Saved data entries

== Segment start ==

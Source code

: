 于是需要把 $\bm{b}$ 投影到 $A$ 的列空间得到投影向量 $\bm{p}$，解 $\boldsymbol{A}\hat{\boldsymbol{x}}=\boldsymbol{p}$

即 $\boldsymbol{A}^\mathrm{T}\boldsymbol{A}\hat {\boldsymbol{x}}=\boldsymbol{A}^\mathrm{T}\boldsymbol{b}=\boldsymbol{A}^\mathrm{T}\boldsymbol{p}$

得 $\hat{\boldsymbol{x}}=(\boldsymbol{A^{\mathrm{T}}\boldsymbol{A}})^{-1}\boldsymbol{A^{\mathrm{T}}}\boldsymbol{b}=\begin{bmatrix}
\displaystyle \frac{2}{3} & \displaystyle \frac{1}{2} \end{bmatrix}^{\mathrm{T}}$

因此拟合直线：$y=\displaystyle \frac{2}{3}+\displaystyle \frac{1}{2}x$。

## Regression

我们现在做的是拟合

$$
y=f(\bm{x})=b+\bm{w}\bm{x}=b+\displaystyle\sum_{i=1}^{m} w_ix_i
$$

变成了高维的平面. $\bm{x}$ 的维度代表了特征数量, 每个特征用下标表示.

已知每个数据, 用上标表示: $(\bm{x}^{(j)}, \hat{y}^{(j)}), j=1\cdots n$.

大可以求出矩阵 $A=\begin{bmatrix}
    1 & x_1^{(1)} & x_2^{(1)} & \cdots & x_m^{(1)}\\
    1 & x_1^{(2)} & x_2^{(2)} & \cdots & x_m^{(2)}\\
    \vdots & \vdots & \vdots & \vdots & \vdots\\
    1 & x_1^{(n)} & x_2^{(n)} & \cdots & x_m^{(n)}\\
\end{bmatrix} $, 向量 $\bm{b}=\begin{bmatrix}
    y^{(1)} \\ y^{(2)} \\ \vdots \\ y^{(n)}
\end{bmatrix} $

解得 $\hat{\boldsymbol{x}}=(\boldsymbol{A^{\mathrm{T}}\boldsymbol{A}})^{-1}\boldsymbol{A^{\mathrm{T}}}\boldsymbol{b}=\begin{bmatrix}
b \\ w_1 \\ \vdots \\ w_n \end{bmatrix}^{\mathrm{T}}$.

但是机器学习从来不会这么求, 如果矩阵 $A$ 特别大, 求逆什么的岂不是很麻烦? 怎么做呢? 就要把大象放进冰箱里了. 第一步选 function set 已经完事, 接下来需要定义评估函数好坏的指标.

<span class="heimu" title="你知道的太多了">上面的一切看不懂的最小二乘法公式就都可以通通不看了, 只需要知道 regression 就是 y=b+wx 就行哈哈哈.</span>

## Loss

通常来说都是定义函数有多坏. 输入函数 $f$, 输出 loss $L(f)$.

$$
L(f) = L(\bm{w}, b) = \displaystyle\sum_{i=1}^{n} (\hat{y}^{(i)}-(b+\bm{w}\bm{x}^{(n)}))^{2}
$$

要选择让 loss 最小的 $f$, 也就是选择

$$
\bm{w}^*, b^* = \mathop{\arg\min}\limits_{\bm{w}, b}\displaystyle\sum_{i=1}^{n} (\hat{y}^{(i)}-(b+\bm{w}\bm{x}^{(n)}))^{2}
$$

== Segment end ==
== Segment start ==

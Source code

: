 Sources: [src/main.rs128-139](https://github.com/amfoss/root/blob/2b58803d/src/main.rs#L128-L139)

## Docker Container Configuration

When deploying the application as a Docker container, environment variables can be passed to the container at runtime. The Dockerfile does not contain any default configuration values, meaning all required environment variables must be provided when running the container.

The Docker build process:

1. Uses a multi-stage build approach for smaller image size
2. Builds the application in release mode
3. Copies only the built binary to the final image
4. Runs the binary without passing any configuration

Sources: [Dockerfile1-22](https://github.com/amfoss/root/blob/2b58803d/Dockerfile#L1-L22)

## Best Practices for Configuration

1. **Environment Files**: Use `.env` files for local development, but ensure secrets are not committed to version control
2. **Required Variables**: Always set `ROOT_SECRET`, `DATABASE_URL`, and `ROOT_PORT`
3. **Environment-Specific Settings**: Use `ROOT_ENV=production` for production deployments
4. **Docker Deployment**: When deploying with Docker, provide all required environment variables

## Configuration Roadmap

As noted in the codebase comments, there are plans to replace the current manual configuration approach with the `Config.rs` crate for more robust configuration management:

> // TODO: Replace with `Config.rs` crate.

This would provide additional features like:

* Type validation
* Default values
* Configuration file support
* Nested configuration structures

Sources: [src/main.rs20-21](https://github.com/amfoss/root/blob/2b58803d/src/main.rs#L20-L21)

== Segment end ==

* _WORK TO COMPLETE_
From the entries above, restate word for word the lines from the line containing "3. Copies only" to the line containing "## Configuration Roadmap", both ends included, and nothing more.

* _REPLY_
3. Copies only the built binary to the final image
4. Runs the binary without passing any configuration

Sources: [Dockerfile1-22](https://github.com/amfoss/root/blob/2b58803d/Dockerfile#L1-L22)

## Best Practices for Configuration

1. **Environment Files**: Use `.env` files for local development, but ensure secrets are not committed to version control
2. **Required Variables**: Always set `ROOT_SECRET`, `DATABASE_URL`, and `ROOT_PORT`
3. **Environment-Specific Settings**: Use `ROOT_ENV=production` for production deployments
4. **Docker Deployment**: When deploying with Docker, provide all required environment variables

## Configuration Roadmap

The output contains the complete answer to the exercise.